[Dataset entries]
◆ ◆ ◆
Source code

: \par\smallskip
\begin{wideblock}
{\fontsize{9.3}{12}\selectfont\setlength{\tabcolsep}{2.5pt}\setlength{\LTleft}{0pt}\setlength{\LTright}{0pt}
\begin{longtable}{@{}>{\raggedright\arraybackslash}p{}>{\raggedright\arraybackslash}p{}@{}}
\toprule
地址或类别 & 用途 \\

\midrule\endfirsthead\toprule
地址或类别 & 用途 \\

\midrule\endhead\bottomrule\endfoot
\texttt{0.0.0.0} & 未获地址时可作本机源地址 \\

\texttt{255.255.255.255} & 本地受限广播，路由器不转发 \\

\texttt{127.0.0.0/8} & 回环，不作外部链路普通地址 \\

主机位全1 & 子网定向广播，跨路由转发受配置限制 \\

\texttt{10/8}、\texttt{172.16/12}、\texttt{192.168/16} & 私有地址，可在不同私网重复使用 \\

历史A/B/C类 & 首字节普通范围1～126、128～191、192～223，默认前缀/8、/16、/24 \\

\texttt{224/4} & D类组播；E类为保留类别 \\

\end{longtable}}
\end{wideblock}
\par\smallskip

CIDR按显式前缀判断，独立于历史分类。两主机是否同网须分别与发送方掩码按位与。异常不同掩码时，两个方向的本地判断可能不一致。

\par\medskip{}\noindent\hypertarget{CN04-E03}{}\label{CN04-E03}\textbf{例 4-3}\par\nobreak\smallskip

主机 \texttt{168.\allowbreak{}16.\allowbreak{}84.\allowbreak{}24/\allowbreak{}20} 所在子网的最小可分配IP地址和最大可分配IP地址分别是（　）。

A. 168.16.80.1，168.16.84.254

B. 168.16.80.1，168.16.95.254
◆ ◆ ◆
## [Work order]
Restate the records word for word, keeping every line.

## [Exercise response]
Source code

: \par\smallskip
\begin{wideblock}
{\fontsize{9.3}{12}\selectfont\setlength{\tabcolsep}{2.5pt}\setlength{\LTleft}{0pt}\setlength{\LTright}{0pt}
\begin{longtable}{@{}>{\raggedright\arraybackslash}p{}>{\raggedright\arraybackslash}p{}@{}}
\toprule
地址或类别 & 用途 \\

\midrule\endfirsthead\toprule
地址或类别 & 用途 \\

\midrule\endhead\bottomrule\endfoot
\texttt{0.0.0.0} & 未获地址时可作本机源地址 \\

\texttt{255.255.255.255} & 本地受限广播，路由器不转发 \\

\texttt{127.0.0.0/8} & 回环，不作外部链路普通地址 \\

主机位全1 & 子网定向广播，跨路由转发受配置限制 \\

\texttt{10/8}、\texttt{172.16/12}、\texttt{192.168/16} & 私有地址，可在不同私网重复使用 \\

历史A/B/C类 & 首字节普通范围1～126、128～191、192～223，默认前缀/8、/16、/24 \\

\texttt{224/4} & D类组播；E类为保留类别 \\

\end{longtable}}
\end{wideblock}
\par\smallskip

CIDR按显式前缀判断，独立于历史分类。两主机是否同网须分别与发送方掩码按位与。异常不同掩码时，两个方向的本地判断可能不一致。

\par\medskip{}\noindent\hypertarget{CN04-E03}{}\label{CN04-E03}\textbf{例 4-3}\par\nobreak\smallskip

主机 \texttt{168.\allowbreak{}16.\allowbreak{}84.\allowbreak{}24/\allowbreak{}20} 所在子网的最小可分配IP地址和最大可分配IP地址分别是（　）。

A. 168.16.80.1，168.16.84.254

B. 168.16.80.1，168.16.95.254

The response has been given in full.